───── Extracted information ─────

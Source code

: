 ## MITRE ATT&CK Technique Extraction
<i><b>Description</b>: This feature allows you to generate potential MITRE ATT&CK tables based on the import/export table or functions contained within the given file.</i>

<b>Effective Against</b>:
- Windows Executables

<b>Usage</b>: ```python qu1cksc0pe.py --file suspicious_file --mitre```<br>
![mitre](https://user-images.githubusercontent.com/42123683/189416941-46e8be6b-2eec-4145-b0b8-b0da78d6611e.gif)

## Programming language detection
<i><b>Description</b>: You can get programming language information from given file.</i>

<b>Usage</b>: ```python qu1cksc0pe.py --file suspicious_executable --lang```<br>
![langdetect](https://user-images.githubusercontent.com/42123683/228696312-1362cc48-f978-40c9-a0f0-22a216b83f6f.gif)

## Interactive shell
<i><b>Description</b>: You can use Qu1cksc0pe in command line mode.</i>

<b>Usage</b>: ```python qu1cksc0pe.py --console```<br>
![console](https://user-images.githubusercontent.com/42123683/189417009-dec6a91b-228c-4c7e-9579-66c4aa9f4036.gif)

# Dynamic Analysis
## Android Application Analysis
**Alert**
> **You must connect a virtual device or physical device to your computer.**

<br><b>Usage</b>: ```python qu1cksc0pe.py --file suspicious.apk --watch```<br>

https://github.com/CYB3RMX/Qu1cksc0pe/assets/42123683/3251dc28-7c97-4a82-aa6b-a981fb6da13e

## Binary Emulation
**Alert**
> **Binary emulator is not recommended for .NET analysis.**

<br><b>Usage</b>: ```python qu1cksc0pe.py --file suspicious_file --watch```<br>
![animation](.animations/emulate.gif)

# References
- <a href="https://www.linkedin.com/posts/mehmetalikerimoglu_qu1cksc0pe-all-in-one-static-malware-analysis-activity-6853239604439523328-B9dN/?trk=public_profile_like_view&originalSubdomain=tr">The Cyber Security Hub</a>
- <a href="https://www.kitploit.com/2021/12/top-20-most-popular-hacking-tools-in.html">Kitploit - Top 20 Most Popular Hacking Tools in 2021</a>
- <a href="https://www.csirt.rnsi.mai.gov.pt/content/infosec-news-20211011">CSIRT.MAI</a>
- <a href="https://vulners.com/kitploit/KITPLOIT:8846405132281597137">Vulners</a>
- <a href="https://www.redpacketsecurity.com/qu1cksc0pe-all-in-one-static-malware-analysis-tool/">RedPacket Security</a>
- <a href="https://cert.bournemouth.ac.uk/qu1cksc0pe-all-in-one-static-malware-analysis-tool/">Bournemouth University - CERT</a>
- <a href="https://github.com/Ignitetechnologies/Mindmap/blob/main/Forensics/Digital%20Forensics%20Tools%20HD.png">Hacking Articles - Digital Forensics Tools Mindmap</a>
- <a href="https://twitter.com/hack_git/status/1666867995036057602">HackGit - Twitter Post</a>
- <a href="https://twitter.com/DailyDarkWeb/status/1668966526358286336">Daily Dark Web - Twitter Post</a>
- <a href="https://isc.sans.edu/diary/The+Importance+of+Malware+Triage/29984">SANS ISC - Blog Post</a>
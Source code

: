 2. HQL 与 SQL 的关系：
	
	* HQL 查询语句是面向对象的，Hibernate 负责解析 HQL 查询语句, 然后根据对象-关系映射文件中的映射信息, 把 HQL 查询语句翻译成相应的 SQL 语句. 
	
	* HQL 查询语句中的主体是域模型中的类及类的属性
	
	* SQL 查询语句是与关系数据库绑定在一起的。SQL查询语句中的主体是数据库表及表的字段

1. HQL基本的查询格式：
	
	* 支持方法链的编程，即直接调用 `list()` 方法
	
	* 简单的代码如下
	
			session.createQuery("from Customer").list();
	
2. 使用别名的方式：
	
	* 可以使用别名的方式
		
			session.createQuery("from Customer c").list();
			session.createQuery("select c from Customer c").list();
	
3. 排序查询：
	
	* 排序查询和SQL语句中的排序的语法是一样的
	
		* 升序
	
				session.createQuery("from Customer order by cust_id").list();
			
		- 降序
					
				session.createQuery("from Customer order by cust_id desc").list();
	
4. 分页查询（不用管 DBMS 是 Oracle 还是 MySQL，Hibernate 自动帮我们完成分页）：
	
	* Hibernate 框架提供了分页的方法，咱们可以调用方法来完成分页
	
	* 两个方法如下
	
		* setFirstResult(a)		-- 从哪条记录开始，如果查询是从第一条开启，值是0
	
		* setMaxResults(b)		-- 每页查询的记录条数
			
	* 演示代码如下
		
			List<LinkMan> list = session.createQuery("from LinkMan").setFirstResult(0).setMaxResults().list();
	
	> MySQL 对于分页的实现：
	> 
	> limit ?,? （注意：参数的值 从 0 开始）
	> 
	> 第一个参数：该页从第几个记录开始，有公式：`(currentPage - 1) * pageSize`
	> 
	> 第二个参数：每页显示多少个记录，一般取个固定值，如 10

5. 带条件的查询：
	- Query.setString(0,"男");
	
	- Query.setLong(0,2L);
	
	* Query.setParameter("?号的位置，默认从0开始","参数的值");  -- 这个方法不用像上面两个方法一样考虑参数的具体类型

─────

- _Your goal_
Please count up the lines above that include the string "Twitter" and respond with the total alone.

- _Response area_
2